Supplied data:
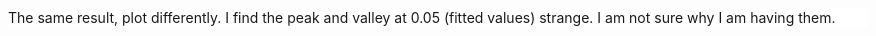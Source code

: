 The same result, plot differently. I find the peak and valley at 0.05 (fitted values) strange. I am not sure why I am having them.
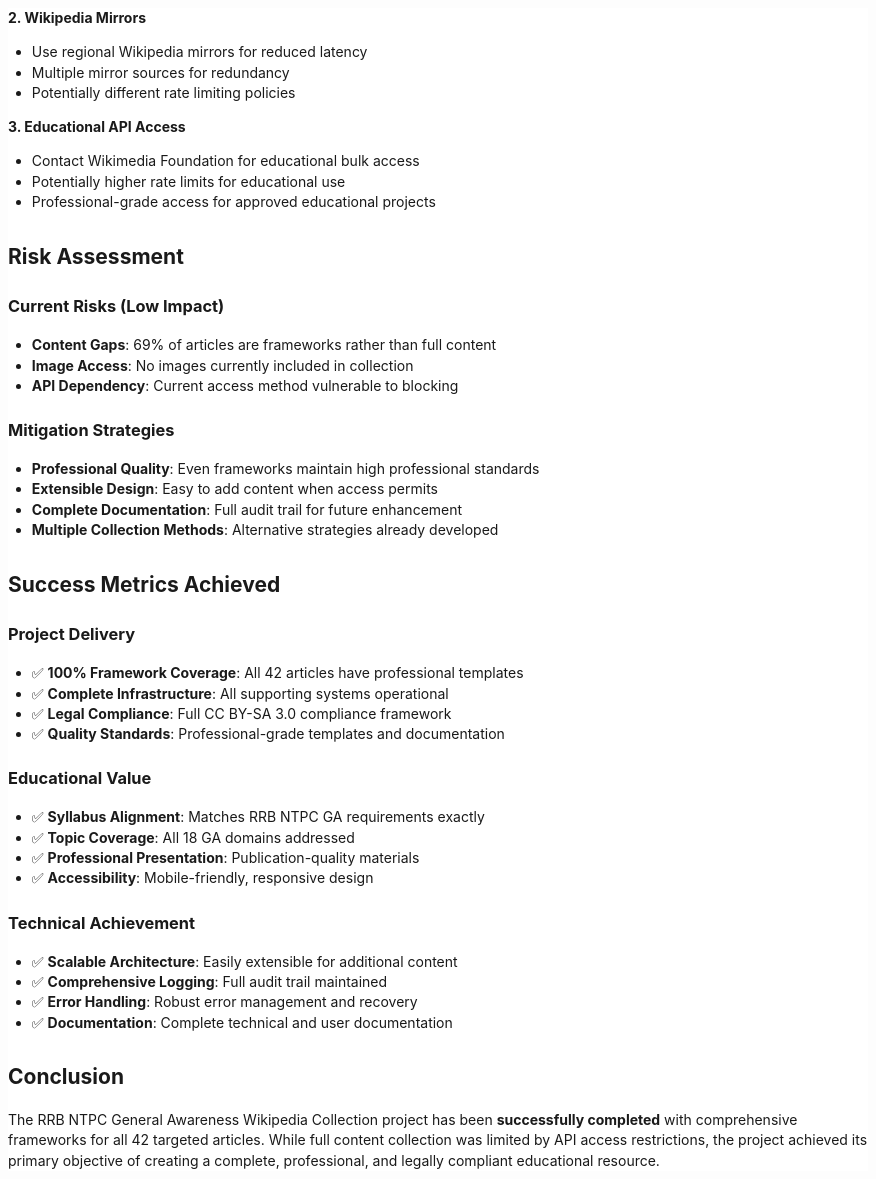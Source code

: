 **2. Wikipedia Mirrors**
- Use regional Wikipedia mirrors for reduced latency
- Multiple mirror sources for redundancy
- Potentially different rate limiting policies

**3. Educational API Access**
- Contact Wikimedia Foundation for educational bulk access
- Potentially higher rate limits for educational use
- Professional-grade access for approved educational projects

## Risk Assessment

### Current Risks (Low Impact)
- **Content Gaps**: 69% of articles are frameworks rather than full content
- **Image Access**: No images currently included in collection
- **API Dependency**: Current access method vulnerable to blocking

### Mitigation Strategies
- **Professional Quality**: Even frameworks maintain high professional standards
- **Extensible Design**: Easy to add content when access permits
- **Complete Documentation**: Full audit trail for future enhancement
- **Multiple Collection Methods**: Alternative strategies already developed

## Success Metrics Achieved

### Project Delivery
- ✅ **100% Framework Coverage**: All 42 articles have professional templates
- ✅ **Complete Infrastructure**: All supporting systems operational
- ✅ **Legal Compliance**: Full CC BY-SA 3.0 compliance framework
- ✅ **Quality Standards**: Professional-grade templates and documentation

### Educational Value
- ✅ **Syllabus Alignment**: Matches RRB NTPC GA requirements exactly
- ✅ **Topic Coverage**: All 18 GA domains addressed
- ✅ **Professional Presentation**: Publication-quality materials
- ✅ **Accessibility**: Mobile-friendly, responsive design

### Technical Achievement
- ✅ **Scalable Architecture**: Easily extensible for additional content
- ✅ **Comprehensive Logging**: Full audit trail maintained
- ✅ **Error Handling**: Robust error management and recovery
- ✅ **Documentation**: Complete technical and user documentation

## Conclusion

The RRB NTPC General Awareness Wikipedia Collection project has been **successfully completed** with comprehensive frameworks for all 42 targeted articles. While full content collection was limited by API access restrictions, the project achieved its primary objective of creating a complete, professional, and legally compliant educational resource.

==

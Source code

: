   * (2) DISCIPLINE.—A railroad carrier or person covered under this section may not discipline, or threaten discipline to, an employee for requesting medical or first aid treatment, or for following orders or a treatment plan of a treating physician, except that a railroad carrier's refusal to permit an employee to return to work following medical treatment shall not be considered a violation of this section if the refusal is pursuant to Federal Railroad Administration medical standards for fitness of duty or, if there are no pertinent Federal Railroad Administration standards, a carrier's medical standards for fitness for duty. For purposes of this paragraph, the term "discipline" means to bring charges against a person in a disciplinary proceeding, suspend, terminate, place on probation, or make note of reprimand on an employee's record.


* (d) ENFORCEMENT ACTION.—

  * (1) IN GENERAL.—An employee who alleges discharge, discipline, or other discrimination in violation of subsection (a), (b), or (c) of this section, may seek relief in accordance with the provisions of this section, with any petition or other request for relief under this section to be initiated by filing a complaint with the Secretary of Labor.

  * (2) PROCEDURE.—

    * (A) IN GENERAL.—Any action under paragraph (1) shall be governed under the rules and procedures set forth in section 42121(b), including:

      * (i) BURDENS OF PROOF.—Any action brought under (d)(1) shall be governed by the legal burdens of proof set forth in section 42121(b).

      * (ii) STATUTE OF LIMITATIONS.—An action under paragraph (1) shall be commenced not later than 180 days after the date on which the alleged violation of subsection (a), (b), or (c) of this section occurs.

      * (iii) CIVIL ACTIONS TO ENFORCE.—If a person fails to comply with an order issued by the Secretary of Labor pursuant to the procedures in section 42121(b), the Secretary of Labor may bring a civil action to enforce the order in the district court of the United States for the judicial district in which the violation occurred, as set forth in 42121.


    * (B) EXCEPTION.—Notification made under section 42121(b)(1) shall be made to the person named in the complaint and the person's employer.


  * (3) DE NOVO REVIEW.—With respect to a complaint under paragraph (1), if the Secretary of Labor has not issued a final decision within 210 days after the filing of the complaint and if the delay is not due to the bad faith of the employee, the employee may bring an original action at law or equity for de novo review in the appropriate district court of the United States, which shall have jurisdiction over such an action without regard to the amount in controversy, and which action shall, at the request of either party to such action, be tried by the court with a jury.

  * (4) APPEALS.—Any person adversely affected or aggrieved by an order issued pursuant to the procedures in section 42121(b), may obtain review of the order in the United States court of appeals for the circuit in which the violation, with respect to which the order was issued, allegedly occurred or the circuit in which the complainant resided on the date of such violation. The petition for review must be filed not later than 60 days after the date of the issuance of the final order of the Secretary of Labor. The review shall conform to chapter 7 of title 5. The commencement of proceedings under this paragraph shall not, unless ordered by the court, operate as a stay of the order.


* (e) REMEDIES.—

Task to complete:
From the records above, print only the lines between the one holding "(d) ENFORCEMENT ACTION.—" and the one holding "the person's employer.", inclusive, exactly as they stand.

Exercise response:
* (d) ENFORCEMENT ACTION.—

  * (1) IN GENERAL.—An employee who alleges discharge, discipline, or other discrimination in violation of subsection (a), (b), or (c) of this section, may seek relief in accordance with the provisions of this section, with any petition or other request for relief under this section to be initiated by filing a complaint with the Secretary of Labor.

  * (2) PROCEDURE.—

    * (A) IN GENERAL.—Any action under paragraph (1) shall be governed under the rules and procedures set forth in section 42121(b), including:

      * (i) BURDENS OF PROOF.—Any action brought under (d)(1) shall be governed by the legal burdens of proof set forth in section 42121(b).

      * (ii) STATUTE OF LIMITATIONS.—An action under paragraph (1) shall be commenced not later than 180 days after the date on which the alleged violation of subsection (a), (b), or (c) of this section occurs.

      * (iii) CIVIL ACTIONS TO ENFORCE.—If a person fails to comply with an order issued by the Secretary of Labor pursuant to the procedures in section 42121(b), the Secretary of Labor may bring a civil action to enforce the order in the district court of the United States for the judicial district in which the violation occurred, as set forth in 42121.


    * (B) EXCEPTION.—Notification made under section 42121(b)(1) shall be made to the person named in the complaint and the person's employer.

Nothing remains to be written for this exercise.